George Osborne, announcing on 8 October 2012 that austerity will last until at least 2018
According to Gloucester’s Tory MP, Richard Graham, failing to push through a radical revamp of the benefits system would be “too awful to consider”. The Citizen reported that in a Common’s speech on the subject, Graham “hailed the controversial shake-up a ‘noble cause’. He claims the support of his constituents. The various attempts to demonise the jobless (especially the youth), the disabled, lone parents and migrant workers has borne fruit in some quarters. Talk about “scroungers”, parasites, “people who think it is a lifestyle choice to sit on out-of-work benefit” (Osborne) is helping to fuel resentment and even hatred.
The government has repeated its determination to stamp out “welfare abuses”, “get tough on welfare” and get people “back to work”. Osborne said it can’t be right that people in work earn less than those who are idle. But he doesn’t mean the super-rich who can afford to retire at fifty, people like him or the rest of the Cabinet who inherit fortunes or make vast sums buying shares or cheap property – or any other spiv or speculator.
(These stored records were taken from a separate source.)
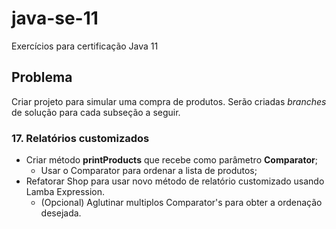 # java-se-11

Exercícios para certificação Java 11

## Problema

Criar projeto para simular uma compra de produtos. Serão criadas *branches* de solução para cada subseção a seguir.

### 17. Relatórios customizados

- Criar método **printProducts** que recebe como parâmetro **Comparator<Product>**;
  - Usar o Comparator para ordenar a lista de produtos;
- Refatorar Shop para usar novo método de relatório customizado usando Lamba Expression.
  - (Opcional) Aglutinar multiplos Comparator's para obter a ordenação desejada. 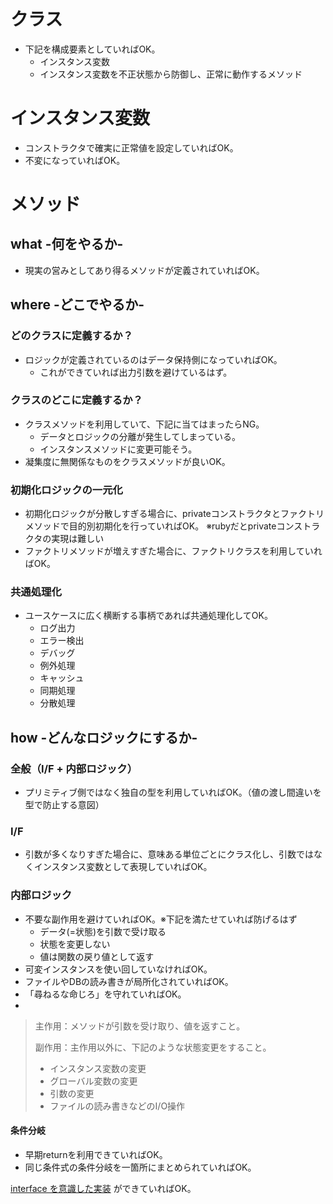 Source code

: # クラス

- 下記を構成要素としていればOK。
  - インスタンス変数
  - インスタンス変数を不正状態から防御し、正常に動作するメソッド

# インスタンス変数

- コンストラクタで確実に正常値を設定していればOK。
- 不変になっていればOK。

# メソッド

## what -何をやるか-

- 現実の営みとしてあり得るメソッドが定義されていればOK。

## where -どこでやるか-

### どのクラスに定義するか？

- ロジックが定義されているのはデータ保持側になっていればOK。
  - これができていれば出力引数を避けているはず。

### クラスのどこに定義するか？

- クラスメソッドを利用していて、下記に当てはまったらNG。
  - データとロジックの分離が発生してしまっている。
  - インスタンスメソッドに変更可能そう。
- 凝集度に無関係なものをクラスメソッドが良いOK。

### 初期化ロジックの一元化

- 初期化ロジックが分散しすぎる場合に、privateコンストラクタとファクトリメソッドで目的別初期化を行っていればOK。
※rubyだとprivateコンストラクタの実現は難しい
- ファクトリメソッドが増えすぎた場合に、ファクトリクラスを利用していればOK。

### 共通処理化

- ユースケースに広く横断する事柄であれば共通処理化してOK。
  - ログ出力
  - エラー検出
  - デバッグ
  - 例外処理
  - キャッシュ
  - 同期処理
  - 分散処理

## how -どんなロジックにするか-

### 全般（I/F + 内部ロジック）

- プリミティブ側ではなく独自の型を利用していればOK。（値の渡し間違いを型で防止する意図）

### I/F

- 引数が多くなりすぎた場合に、意味ある単位ごとにクラス化し、引数ではなくインスタンス変数として表現していればOK。

### 内部ロジック

- 不要な副作用を避けていればOK。※下記を満たせていれば防げるはず
  - データ(=状態)を引数で受け取る
  - 状態を変更しない
  - 値は関数の戻り値として返す
- 可変インスタンスを使い回していなければOK。
- ファイルやDBの読み書きが局所化されていればOK。
- 「尋ねるな命じろ」を守れていればOK。
- 

> 主作用：メソッドが引数を受け取り、値を返すこと。
> 
> 副作用：主作用以外に、下記のような状態変更をすること。
> - インスタンス変数の変更
> - グローバル変数の変更
> - 引数の変更
> - ファイルの読み書きなどのI/O操作

#### 条件分岐

- 早期returnを利用できていればOK。
- 同じ条件式の条件分岐を一箇所にまとめられていればOK。


[interface を意識した実装](クラス設計/Ruby%20で%20interface%20の概念をどう活用するか.md) ができていればOK。

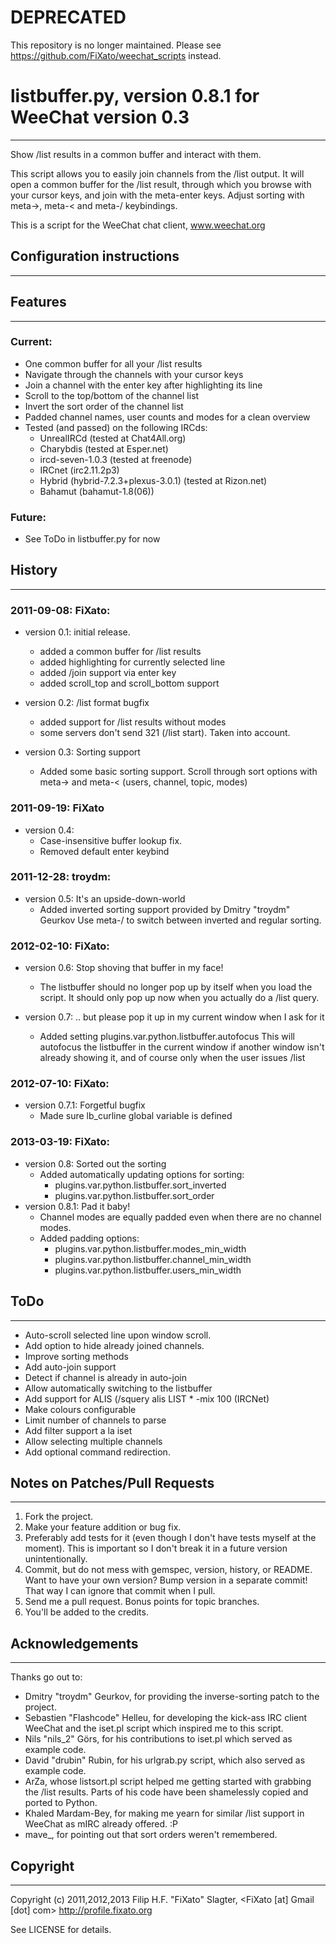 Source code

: # DEPRECATED

This repository is no longer maintained. Please see https://github.com/FiXato/weechat_scripts instead.

# listbuffer.py, version 0.8.1 for WeeChat version 0.3
******************************************************************************

Show /list results in a common buffer and interact with them.

This script allows you to easily join channels from the /list output.
It will open a common buffer for the /list result, through which you
browse with your cursor keys, and join with the meta-enter keys.
Adjust sorting with meta->, meta-< and meta-/ keybindings.

This is a script for the WeeChat chat client, www.weechat.org


## Configuration instructions
******************************************************************************


## Features
******************************************************************************

### Current:

* One common buffer for all your /list results
* Navigate through the channels with your cursor keys
* Join a channel with the enter key after highlighting its line
* Scroll to the top/bottom of the channel list
* Invert the sort order of the channel list
* Padded channel names, user counts and modes for a clean overview
* Tested (and passed) on the following IRCds:
    * UnrealIRCd (tested at Chat4All.org)
    * Charybdis (tested at Esper.net)
    * ircd-seven-1.0.3 (tested at freenode) 
    * IRCnet (irc2.11.2p3)
    * Hybrid (hybrid-7.2.3+plexus-3.0.1) (tested at Rizon.net)
    * Bahamut (bahamut-1.8(06))

### Future:

* See ToDo in listbuffer.py for now

## History
******************************************************************************

### 2011-09-08: FiXato:

* version 0.1:  initial release.
    * added a common buffer for /list results
    * added highlighting for currently selected line
    * added /join support via enter key
    * added scroll_top and scroll_bottom support

* version 0.2:  /list format bugfix
    * added support for /list results without modes
    * some servers don't send 321 (/list start). Taken into account.

* version 0.3: Sorting support
    * Added some basic sorting support. Scroll through sort options
      with meta-> and meta-< (users, channel, topic, modes)

### 2011-09-19: FiXato

* version 0.4: 
    * Case-insensitive buffer lookup fix.
    * Removed default enter keybind

### 2011-12-28: troydm:

* version 0.5: It's an upside-down-world
    * Added inverted sorting support provided by Dmitry "troydm" Geurkov
      Use meta-/ to switch between inverted and regular sorting.

### 2012-02-10: FiXato:

* version 0.6: Stop shoving that buffer in my face!
    * The listbuffer should no longer pop up by itself when you load the script.
      It should only pop up now when you actually do a /list query.

* version 0.7: .. but please pop it up in my current window when I ask for it
    * Added setting plugins.var.python.listbuffer.autofocus
      This will autofocus the listbuffer in the current window if another window isn't
      already showing it, and of course only when the user issues /list

### 2012-07-10: FiXato:

* version 0.7.1: Forgetful bugfix
    * Made sure lb_curline global variable is defined

### 2013-03-19: FiXato:

* version 0.8: Sorted out the sorting
    * Added automatically updating options for sorting: 
      * plugins.var.python.listbuffer.sort_inverted
      * plugins.var.python.listbuffer.sort_order 
* version 0.8.1: Pad it baby!
    * Channel modes are equally padded even when there are no channel modes.
    * Added padding options: 
      * plugins.var.python.listbuffer.modes_min_width
      * plugins.var.python.listbuffer.channel_min_width
      * plugins.var.python.listbuffer.users_min_width

## ToDo
******************************************************************************

  - Auto-scroll selected line upon window scroll.
  - Add option to hide already joined channels.
  - Improve sorting methods
  - Add auto-join support
  - Detect if channel is already in auto-join
  - Allow automatically switching to the listbuffer
  - Add support for ALIS (/squery alis LIST * -mix 100 (IRCNet)
  - Make colours configurable
  - Limit number of channels to parse
  - Add filter support a la iset
  - Allow selecting multiple channels
  - Add optional command redirection.

## Notes on Patches/Pull Requests
******************************************************************************

1. Fork the project.
2. Make your feature addition or bug fix.
3. Preferably add tests for it (even though I don't have tests myself at the moment). 
  This is important so I don't break it in a future version unintentionally.
4. Commit, but do not mess with gemspec, version, history, or README.
  Want to have your own version? Bump version in a separate commit!
  That way I can ignore that commit when I pull.
5. Send me a pull request. Bonus points for topic branches.
6. You'll be added to the credits.

## Acknowledgements
******************************************************************************

Thanks go out to:

* Dmitry "troydm" Geurkov, for providing the inverse-sorting patch to the project.
* Sebastien "Flashcode" Helleu, for developing the kick-ass IRC client WeeChat
    and the iset.pl script which inspired me to this script.
* Nils "nils_2" Görs, for his contributions to iset.pl which served as
    example code.
* David "drubin" Rubin, for his urlgrab.py script, which also served
    as example code.
* ArZa, whose listsort.pl script helped me getting started with 
    grabbing the /list results. Parts of his code have been shamelessly
    copied and ported to Python.
* Khaled Mardam-Bey, for making me yearn for similar /list support in 
    WeeChat as mIRC already offered. :P
* mave_, for pointing out that sort orders weren't remembered.

## Copyright
******************************************************************************

Copyright (c) 2011,2012,2013 Filip H.F. "FiXato" Slagter,
    <FiXato [at] Gmail [dot] com>
    http://profile.fixato.org

See LICENSE for details.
Many disabled people feel Labour set the ball rolling by its approach to assessing disabled people’s ability to work. The last government’s schemes aimed at reducing youth unemployment also left much to be desired and anyone expecting an improvement under Ed Miliband will be disappointed, One of his first speeches on becoming Labour leader affirmed “Labour – a party founded by hard working people for hard working people” would try to solve the problem of ‘people on benefits who aren’t bothering to work’, adding: “We will be a party that rewards contribution, not worklessness.”
All the mainstream political parties are shifting from the principles of the welfare state towards the concept of helping the deserving poor. This approach is reminiscent of Victorian attitudes towards the poor and vulnerable – CHARITY instead of RIGHTS.
So it should come as no surprise that party leaders at both the Labour and Tory Party conferences were talking about Britain being ONE NATION. But if you depend on a state pension, live on carers allowance, are disabled or receive only JSA to eke out an existence, this claim is hard to swallow – especially if you know that ten percent of the population own fifty percent of the wealth.